■ What is required: For the string "here", state the number of lines in the data that contain it, and nothing else.

***

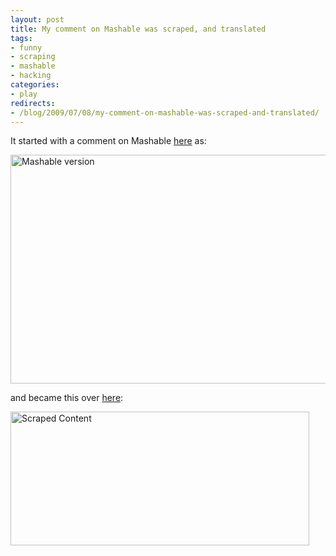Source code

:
 ```yaml
---
layout: post
title: My comment on Mashable was scraped, and translated
tags:
- funny
- scraping
- mashable
- hacking
categories:
- play
redirects:
- /blog/2009/07/08/my-comment-on-mashable-was-scraped-and-translated/
---
```

It started with a comment on Mashable <a title="comment on mashable" href="http://mashable.com/2009/06/22/primer-twitter-hacking/#comment-11716490" target="_blank">here</a> as:

<img class="size-full wp-image-214" title="Mashable version" src="/images/2009/07/mashable.png" alt="Mashable version" width="651" height="366" />

and became this over <a title="scraped content" href="http://hackingpasswords.start4all.com/2009/06/25/a-primer-for-hacking-twitter/" target="_blank">here</a>:

<img class="size-full wp-image-215" title="Scraped Content" src="/images/2009/07/scraped.jpg" alt="Scraped Content" width="478" height="214" />

<div id="_mcePaste" style="overflow: hidden; position: absolute; left: -10000px; top: 0px; width: 1px; height: 1px;">
<ul id="dsq-comments">
	<li id="dsq-comment-11559248" class="dsq-comment dsq-even" style="margin-left: 0px;">
<div id="dsq-comment-body-11559248" class="dsq-comment-body">
<div id="dsq-comment-message-11559248" class="dsq-comment-message">Has anyone seen Wag the Dog? Twitter has great potential to make this situation a reality.</div>
</div>
<div id="dsq-comment-footer-11559248" class="dsq-comment-footer">
<ul class="dsq-comment-options dsq-list-style">
	<li id="dsq-rate-cont-11559248" class="dsq-list-first dsq-rate"><a onclick="Dsq.Post.rate(this, 11559248, 1); return false;" href="http://mashable.com/2009/06/22/primer-twitter-hacking/#">Like</a></li>
	<li id="dsq-post-report-11559248" class="dsq-report"><a class="dsq-post-report" onclick="Dsq.Post.report(11559248, false); return false;" href="http://mashable.com/2009/06/22/primer-twitter-hacking/#">Report</a></li>
</ul>
<ul class="dsq-list-style">
	<li class="dsq-list-first"><a id="dsq-reply-link-11559248" onclick="Dsq.Post.toggleReply(this, 11559248); return false;" href="http://mashable.com/2009/06/22/primer-twitter-hacking/#">Reply</a></li>
	<li id="dsq-more-el-11559248"><a id="dsq-more-link-11559248" onclick="Dsq.Post.showMenu(this, 11559248, 'more'); return false" href="http://mashable.com/2009/06/22/primer-twitter-hacking/#">More <small>?</small></a></li>
	<li id="dsq-media-el-11559248" style="display: none;"><a id="dsq-media-link-11559248" onclick="Dsq.Post.showMenu(this, 11559248, 'media'); return false" href="http://mashable.com/2009/06/22/primer-twitter-hacking/#">Use Media <small>?</small></a></li>
</ul>
<div id="dsq-reply-bar-11559248" class="dsq-reply-bar" style="display: none;">
<div id="dsq-reply-bar-auth-11559248" class="dsq-reply-bar-auth"><a class="dsq-help dsq-reply-req-opt" title="You are commenting as a Guest. You may choose to log into an existing DISQUS Profile, your Facebook, Twitter or OpenID account to comment on Mashable - The Social Media Guide" onclick="Dsq.Popup.helpBadges(); return false" href="http://mashable.com/2009/06/22/primer-twitter-hacking/#">Optional:</a> <img class="dsq-login-icon" src="http://media.disqus.com/images/dsq-favicon-16x16.png" alt="" /> <a id="dsq-reply-login-11559248" onclick="Dsq.Popup.login(); return false" href="http://disqus.com/login/?next=article:22564269">Login</a> or <img class="fb_login_image" src="http://static.ak.fbcdn.net/images/fbconnect/login-buttons/connect_light_small_short.gif" alt="Facebook Connect" /> <a onclick="FB.Connect.requireSession(DisqusFbcParentController.onLogin); return false;" href="http://mashable.com/2009/06/22/primer-twitter-hacking/#">Connect</a> or <img src="http://media.disqus.com/images/twitter-signin-icon.png" alt="" /> <a onclick="Dsq.Twitter.startTwitterConnect(); return false" href="http://mashable.com/2009/06/22/primer-twitter-hacking/#">Sign-in</a></div>
</div>
</div></li>
	<li id="dsq-comment-11716490" class="dsq-comment dsq-comment-child dsq-depth-1 dsq-parent-is-11559248 dsq-odd" style="margin-left: 30px;">
<div id="dsq-comment-header-11716490" class="dsq-comment-header">
<div id="dsq-header-avatar-11716490" class="dsq-header-avatar" onmouseover="Dsq.Post.dropProfile(11716490)"><a id="dsq-avatar-11716490" class="dsq-avatar" onclick="Dsq.Popup.popProfile(11716490); return false;" href="http://disqus.com/people/3b2c9b6fe1fde43e64a85d614ea4e45d/"><img src="http://www.gravatar.com/avatar.php?gravatar_id=3b2c9b6fe1fde43e64a85d614ea4e45d&amp;size=92&amp;default=http://media.disqus.com/images/noavatar92.png" alt="" /></a>
<ul id="dsq-drop-profile-11716490" class="dsq-drop-profile">
	<li class="dsq-drop-showlnk"><a onclick="Dsq.Popup.popProfile(11716490); return false;" href="http://mashable.com/2009/06/22/primer-twitter-hacking/#">Expand ?</a></li>
	<li class="dsq-drop-badge" title="datashaman has not claimed this commenter profile." onclick="Dsq.Popup.helpBadges()"><span class="dsq-badge-guest">Guest</span></li>
</ul>
</div>
<cite id="dsq-cite-11716490" class="dsq-comment-cite"> <span id="dsq-author-user-11716490">datashaman</span> </cite> <span class="dsq-header-meta"> <a id="dsq-time-11716490" class="dsq-header-time" title="Permalink" href="http://mashable.com/2009/06/22/primer-twitter-hacking/#comment-11716490">06/25/2009 01:01 AM</a> </span></div>
<div id="dsq-comment-body-11716490" class="dsq-comment-body">
<div id="dsq-comment-message-11716490" class="dsq-comment-message">It is a reality already. Your view of your leaders is very carefully constructed by powerful PR companies. Wag the Dog has been a reality for a long time.</div>
</div>
<div id="dsq-comment-footer-11716490" class="dsq-comment-footer">
<ul class="dsq-comment-options dsq-list-style">
	<li id="dsq-rate-cont-11716490" class="dsq-list-first dsq-rate"><a onclick="Dsq.Post.rate(this, 11716490, 1); return false;" href="http://mashable.com/2009/06/22/primer-twitter-hacking/#">Like</a></li>
	<li id="dsq-post-report-11716490" class="dsq-report"><a class="dsq-post-report" onclick="Dsq.Post.report(11716490, false); return false;" href="http://mashable.com/2009/06/22/primer-twitter-hacking/#">Report</a></li>
</ul>
<ul class="dsq-list-style">
	<li class="dsq-list-first"><a id="dsq-reply-link-11716490" onclick="Dsq.Post.toggleReply(this, 11716490); return false;" href="http://mashable.com/2009/06/22/primer-twitter-hacking/#">Reply</a></li>
	<li id="dsq-more-el-11716490"><a id="dsq-more-link-11716490" onclick="Dsq.Post.showMenu(this, 11716490, 'more'); return false" href="http://mashable.com/2009/06/22/primer-twitter-hacking/#">More <small>?</small></a></li>
	<li id="dsq-media-el-11716490" style="display: none;"><a id="dsq-media-link-11716490" onclick="Dsq.Post.showMenu(this, 11716490, 'media'); return false" href="http://mashable.com/2009/06/22/primer-twitter-hacking/#">Use Media <small>?</small></a></li>
</ul>
<div id="dsq-reply-bar-11716490" class="dsq-reply-bar" style="display: none;">
<div id="dsq-reply-bar-auth-11716490" class="dsq-reply-bar-auth"><a class="dsq-help dsq-reply-req-opt" title="You are commenting as a Guest. You may choose to log into an existing DISQUS Profile, your Facebook, Twitter or OpenID account to comment on Mashable - The Social Media Guide" onclick="Dsq.Popup.helpBadges(); return false" href="http://mashable.com/2009/06/22/primer-twitter-hacking/#">Optional:</a> <img class="dsq-login-icon" src="http://media.disqus.com/images/dsq-favicon-16x16.png" alt="" /> <a id="dsq-reply-login-11716490" onclick="Dsq.Popup.login(); return false" href="http://disqus.com/login/?next=article:22564269">Login</a> or <img class="fb_login_image" src="http://static.ak.fbcdn.net/images/fbconnect/login-buttons/connect_light_small_short.gif" alt="Facebook Connect" /> <a onclick="FB.Connect.requireSession(DisqusFbcParentController.onLogin); return false;" href="http://mashable.com/2009/06/22/primer-twitter-hacking/#">Connect</a> or <img src="http://media.disqus.com/images/twitter-signin-icon.png" alt="" /> <a onclick="Dsq.Twitter.startTwitterConnect(); return false" href="http://mashable.com/2009/06/22/primer-twitter-hacking/#">Sign-in</a></div>
</div>
</div></li>
	<li id="dsq-comment-11716563" class="dsq-comment dsq-comment-child dsq-depth-1 dsq-parent-is-11559248 dsq-even" style="margin-left: 30px;">
<div id="dsq-comment-header-11716563" class="dsq-comment-header">
<div id="dsq-header-avatar-11716563" class="dsq-header-avatar" onmouseover="Dsq.Post.dropProfile(11716563)"><a id="dsq-avatar-11716563" class="dsq-avatar" onclick="Dsq.Popup.popProfile(11716563); return false;" href="http://disqus.com/people/3b2c9b6fe1fde43e64a85d614ea4e45d/"><img src="http://www.gravatar.com/avatar.php?gravatar_id=3b2c9b6fe1fde43e64a85d614ea4e45d&amp;size=92&amp;default=http://media.disqus.com/images/noavatar92.png" alt="" /></a></div>
<cite id="dsq-cite-11716563" class="dsq-comment-cite"> <span id="dsq-author-user-11716563">datashaman</span> </cite> <span class="dsq-header-meta"> <a id="dsq-time-11716563" class="dsq-header-time" title="Permalink" href="http://mashable.com/2009/06/22/primer-twitter-hacking/#comment-11716563">06/25/2009 01:04 AM</a> </span></div>
<div id="dsq-comment-body-11716563" class="dsq-comment-body">
<div id="dsq-comment-message-11716563" class="dsq-comment-message">The Weapons of Mass Destruction debacle in Iraq springs to mind immediately. A war, based on a lie, which everyone believed.</div>
</div></li>
</ul>
</div>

***

■ Solution for this task: 2